- _Work to be completed_: Find the string "thycotic" in the records. Copy each line that has it.

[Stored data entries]
★ ★ ★ ★ ★

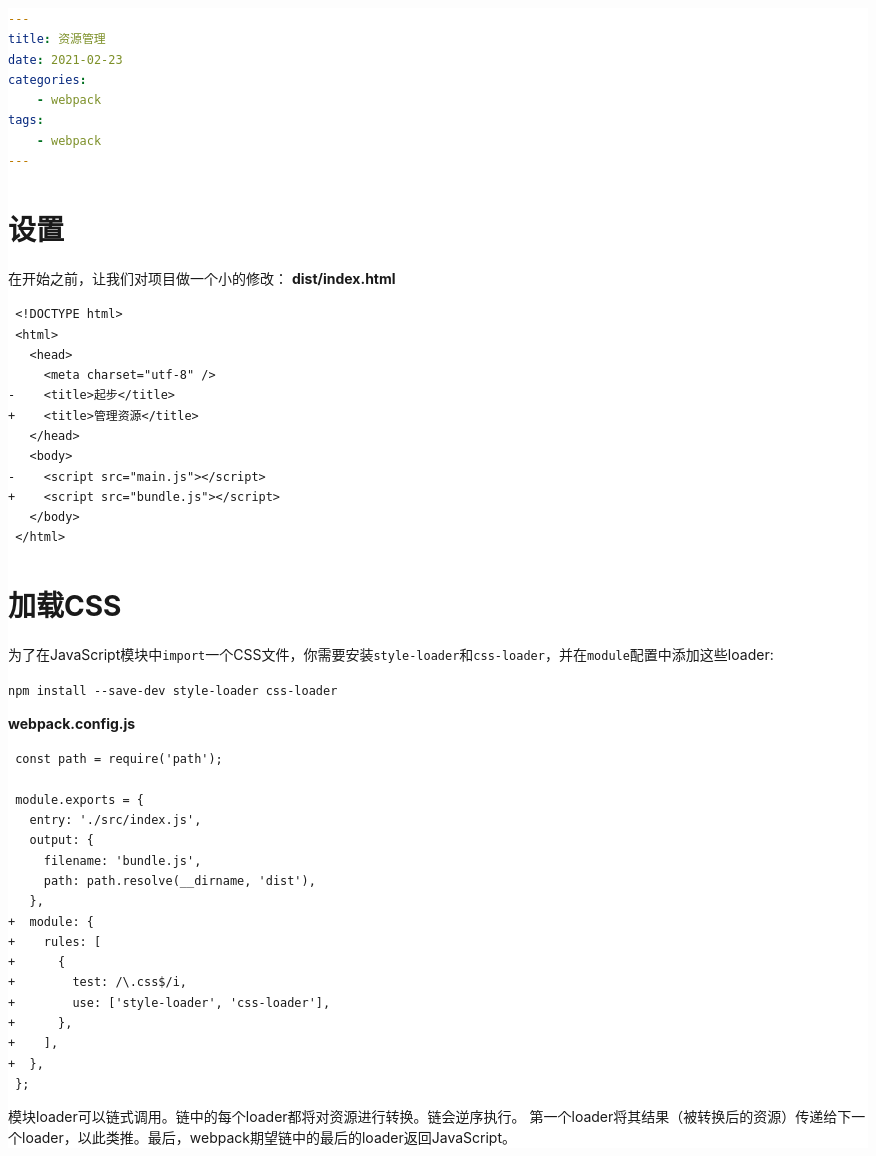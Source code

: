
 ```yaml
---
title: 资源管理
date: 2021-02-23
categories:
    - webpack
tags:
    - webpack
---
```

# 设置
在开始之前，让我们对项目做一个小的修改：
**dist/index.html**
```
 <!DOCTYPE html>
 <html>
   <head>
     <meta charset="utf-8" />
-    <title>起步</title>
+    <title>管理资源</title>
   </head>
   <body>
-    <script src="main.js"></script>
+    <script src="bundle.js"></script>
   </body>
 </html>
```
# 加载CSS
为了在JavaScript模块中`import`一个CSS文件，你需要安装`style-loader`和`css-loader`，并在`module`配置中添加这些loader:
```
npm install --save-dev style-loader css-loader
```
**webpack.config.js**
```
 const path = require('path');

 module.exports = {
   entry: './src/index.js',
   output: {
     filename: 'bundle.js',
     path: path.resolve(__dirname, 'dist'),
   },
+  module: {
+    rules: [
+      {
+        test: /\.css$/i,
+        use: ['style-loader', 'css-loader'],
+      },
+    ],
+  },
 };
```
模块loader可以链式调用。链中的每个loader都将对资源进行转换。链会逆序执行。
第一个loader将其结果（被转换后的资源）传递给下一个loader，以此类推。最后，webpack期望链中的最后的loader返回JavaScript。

★ ★ ★ ★ ★

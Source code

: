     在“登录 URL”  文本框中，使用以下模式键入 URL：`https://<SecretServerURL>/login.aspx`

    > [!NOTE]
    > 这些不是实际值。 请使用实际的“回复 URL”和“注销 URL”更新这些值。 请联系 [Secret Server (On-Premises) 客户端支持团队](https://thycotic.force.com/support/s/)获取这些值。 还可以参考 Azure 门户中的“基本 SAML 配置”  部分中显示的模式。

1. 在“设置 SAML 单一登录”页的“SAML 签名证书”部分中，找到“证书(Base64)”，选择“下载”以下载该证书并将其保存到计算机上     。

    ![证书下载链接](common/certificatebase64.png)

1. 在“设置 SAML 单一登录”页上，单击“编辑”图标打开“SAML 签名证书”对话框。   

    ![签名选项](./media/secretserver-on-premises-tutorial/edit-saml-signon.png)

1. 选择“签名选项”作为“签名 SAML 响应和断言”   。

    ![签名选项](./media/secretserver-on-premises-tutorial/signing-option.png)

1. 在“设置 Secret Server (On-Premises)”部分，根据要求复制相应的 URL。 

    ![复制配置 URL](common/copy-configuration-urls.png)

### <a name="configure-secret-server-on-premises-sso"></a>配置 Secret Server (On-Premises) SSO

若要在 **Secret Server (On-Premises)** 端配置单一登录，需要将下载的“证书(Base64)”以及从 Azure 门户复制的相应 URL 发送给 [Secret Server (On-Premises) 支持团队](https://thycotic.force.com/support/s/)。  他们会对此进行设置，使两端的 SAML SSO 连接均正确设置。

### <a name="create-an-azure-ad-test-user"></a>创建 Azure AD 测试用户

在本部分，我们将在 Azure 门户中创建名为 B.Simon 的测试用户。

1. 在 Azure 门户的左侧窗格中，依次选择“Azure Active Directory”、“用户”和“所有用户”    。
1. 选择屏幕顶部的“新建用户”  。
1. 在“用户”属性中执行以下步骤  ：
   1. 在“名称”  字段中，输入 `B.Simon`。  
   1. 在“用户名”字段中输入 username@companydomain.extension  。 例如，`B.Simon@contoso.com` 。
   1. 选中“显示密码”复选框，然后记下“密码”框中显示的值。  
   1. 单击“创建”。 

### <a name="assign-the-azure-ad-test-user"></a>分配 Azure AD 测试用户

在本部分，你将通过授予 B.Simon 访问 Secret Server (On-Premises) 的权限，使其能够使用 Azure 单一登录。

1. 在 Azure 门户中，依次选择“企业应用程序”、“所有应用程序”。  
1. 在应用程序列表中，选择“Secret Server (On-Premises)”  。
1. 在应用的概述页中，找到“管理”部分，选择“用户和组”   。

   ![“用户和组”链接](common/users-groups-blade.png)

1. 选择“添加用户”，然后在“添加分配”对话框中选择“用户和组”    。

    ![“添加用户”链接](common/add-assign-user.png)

★ ★ ★ ★ ★

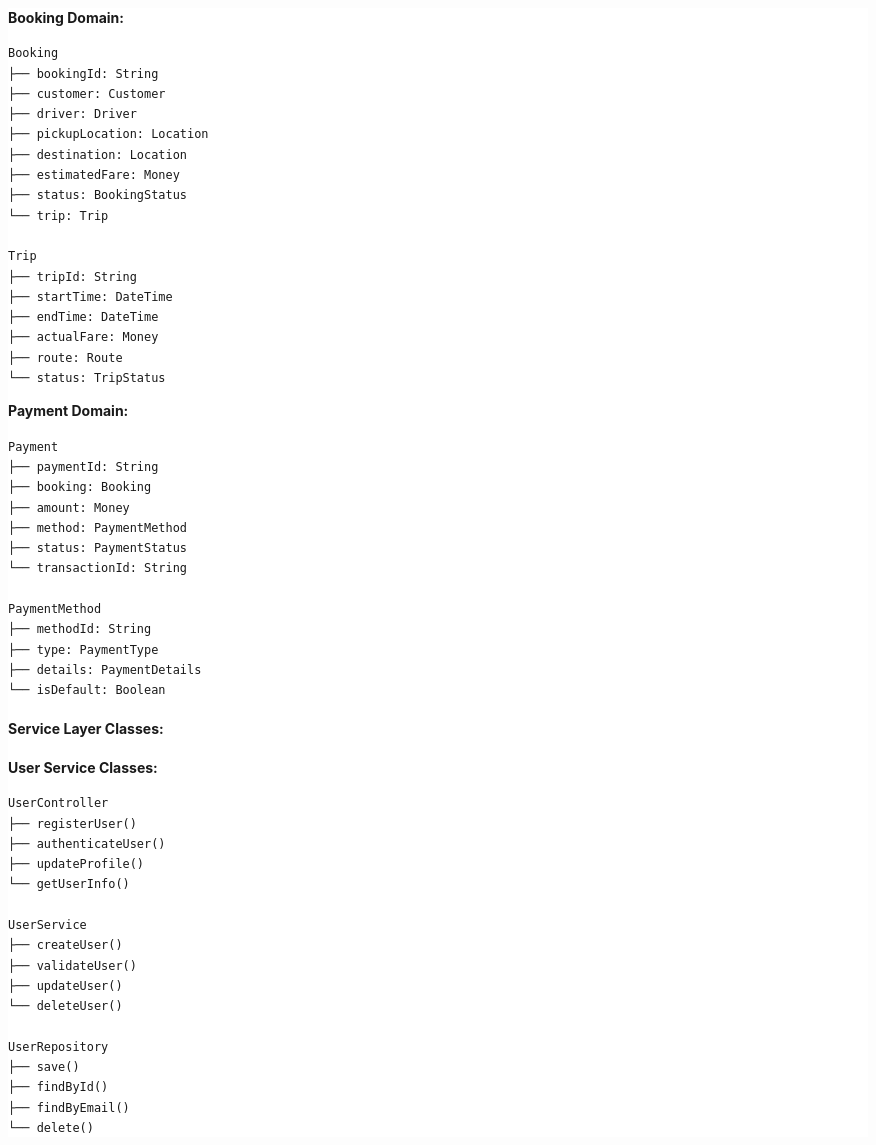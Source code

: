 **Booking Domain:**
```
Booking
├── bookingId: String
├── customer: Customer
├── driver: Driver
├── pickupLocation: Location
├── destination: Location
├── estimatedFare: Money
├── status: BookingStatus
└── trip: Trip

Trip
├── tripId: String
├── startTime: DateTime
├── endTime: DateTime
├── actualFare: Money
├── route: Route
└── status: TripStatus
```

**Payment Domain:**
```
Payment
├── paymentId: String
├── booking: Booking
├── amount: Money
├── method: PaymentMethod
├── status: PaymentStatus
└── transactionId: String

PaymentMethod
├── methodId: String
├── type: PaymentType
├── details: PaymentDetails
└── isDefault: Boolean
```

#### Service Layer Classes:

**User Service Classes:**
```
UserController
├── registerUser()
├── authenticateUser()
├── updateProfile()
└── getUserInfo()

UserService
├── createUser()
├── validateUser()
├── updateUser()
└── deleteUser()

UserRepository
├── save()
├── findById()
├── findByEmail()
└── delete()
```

★ ★ ★ ★ ★

- _Output for this exercise_:
    > 这些不是实际值。 请使用实际的“回复 URL”和“注销 URL”更新这些值。 请联系 [Secret Server (On-Premises) 客户端支持团队](https://thycotic.force.com/support/s/)获取这些值。 还可以参考 Azure 门户中的“基本 SAML 配置”  部分中显示的模式。
若要在 **Secret Server (On-Premises)** 端配置单一登录，需要将下载的“证书(Base64)”以及从 Azure 门户复制的相应 URL 发送给 [Secret Server (On-Premises) 支持团队](https://thycotic.force.com/support/s/)。  他们会对此进行设置，使两端的 SAML SSO 连接均正确设置。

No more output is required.